Dog-sized creature was almost a dinosaur


Dino-like animal was tiny, weighing about that of a young child

A four-legged animal about the size of a large dog with a long tail is now the oldest known relative of Dinosaurs, dating back few 240 million years.

Paleontologists recently examined the bones from at least 14 individuals of this proto-dinosaur that were found out in southern Tanzania.

The dino-like animal was small, weighing about that of a young child, and possiblely munched on plants.

Until now, the Fossil record proposes that the oldest known dinosaurs went back just 230 million years. But the new finding, tells scientists dinosaurs were around much earlier and their lineage had already split off from a group of dinosaur-like relatives by about 240 million years before.

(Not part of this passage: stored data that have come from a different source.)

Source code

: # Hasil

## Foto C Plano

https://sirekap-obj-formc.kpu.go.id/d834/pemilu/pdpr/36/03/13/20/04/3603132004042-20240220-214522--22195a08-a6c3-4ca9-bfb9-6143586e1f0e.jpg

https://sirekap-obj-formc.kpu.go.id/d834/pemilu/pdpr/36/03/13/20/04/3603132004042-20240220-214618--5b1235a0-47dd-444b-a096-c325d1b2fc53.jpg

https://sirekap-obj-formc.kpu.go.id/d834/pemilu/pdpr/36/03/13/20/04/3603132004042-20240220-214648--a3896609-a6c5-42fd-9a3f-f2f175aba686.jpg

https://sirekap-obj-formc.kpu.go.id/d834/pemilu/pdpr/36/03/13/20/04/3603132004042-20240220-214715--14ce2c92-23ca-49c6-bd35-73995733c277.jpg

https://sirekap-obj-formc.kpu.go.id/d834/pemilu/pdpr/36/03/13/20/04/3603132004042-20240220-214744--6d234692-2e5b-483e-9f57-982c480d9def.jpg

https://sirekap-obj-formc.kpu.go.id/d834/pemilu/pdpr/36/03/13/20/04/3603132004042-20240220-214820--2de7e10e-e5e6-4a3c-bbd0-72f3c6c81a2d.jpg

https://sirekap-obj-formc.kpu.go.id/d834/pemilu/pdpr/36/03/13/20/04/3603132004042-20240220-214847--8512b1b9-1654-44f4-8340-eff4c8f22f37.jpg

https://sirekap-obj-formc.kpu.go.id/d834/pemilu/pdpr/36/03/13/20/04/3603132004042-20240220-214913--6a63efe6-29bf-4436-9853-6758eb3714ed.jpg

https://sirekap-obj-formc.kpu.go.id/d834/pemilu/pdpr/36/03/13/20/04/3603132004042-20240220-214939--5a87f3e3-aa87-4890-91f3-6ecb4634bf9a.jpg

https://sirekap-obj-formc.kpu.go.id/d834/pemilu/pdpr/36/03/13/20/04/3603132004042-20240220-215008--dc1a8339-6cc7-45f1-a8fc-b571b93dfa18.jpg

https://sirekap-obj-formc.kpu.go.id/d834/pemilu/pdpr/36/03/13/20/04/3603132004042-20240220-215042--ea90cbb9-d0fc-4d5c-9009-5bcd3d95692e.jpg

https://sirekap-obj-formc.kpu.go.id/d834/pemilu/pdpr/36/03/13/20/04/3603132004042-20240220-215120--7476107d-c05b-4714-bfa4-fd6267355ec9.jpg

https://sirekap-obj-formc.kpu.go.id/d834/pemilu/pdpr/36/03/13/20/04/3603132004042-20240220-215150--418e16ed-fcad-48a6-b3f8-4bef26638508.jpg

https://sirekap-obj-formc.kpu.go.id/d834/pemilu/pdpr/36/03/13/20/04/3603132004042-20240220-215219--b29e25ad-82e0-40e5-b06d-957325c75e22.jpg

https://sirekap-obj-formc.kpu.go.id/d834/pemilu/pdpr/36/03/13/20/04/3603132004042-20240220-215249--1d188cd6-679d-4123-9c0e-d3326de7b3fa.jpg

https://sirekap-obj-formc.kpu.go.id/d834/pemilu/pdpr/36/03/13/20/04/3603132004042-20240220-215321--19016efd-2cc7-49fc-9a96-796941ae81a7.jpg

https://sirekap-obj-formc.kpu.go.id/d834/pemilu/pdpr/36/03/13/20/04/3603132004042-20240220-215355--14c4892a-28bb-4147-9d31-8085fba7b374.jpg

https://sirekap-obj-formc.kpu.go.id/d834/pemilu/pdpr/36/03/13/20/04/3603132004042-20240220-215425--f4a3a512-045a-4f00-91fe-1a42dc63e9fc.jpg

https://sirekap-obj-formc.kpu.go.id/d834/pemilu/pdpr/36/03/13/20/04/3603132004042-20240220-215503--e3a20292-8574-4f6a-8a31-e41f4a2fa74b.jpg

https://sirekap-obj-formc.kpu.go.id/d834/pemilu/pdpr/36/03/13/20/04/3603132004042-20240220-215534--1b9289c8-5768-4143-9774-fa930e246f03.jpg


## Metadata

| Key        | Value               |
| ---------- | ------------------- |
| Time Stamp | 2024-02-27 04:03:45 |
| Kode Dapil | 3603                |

From the various bones of the species now called Asilisaurus kongwe, Sterling Nesbitt, a postdoctoral researcher at the University of Texas at Austin, and his colleagues pieced together a nearly whole skeleton of the animal.

The researchers believe the dinosaur relative was about 3 to 10 feet long (1 to 2 meters) from nose to tail and about 3 feet (1 meter) tall from head to toes, Nesbitt said. The animal weighed in the neighborhood of 10 to 30 kg.

It walked on all fours and sported an upturned beak possibly enveloped in a horny substance and peg-like teeth tipped with tiny serrations.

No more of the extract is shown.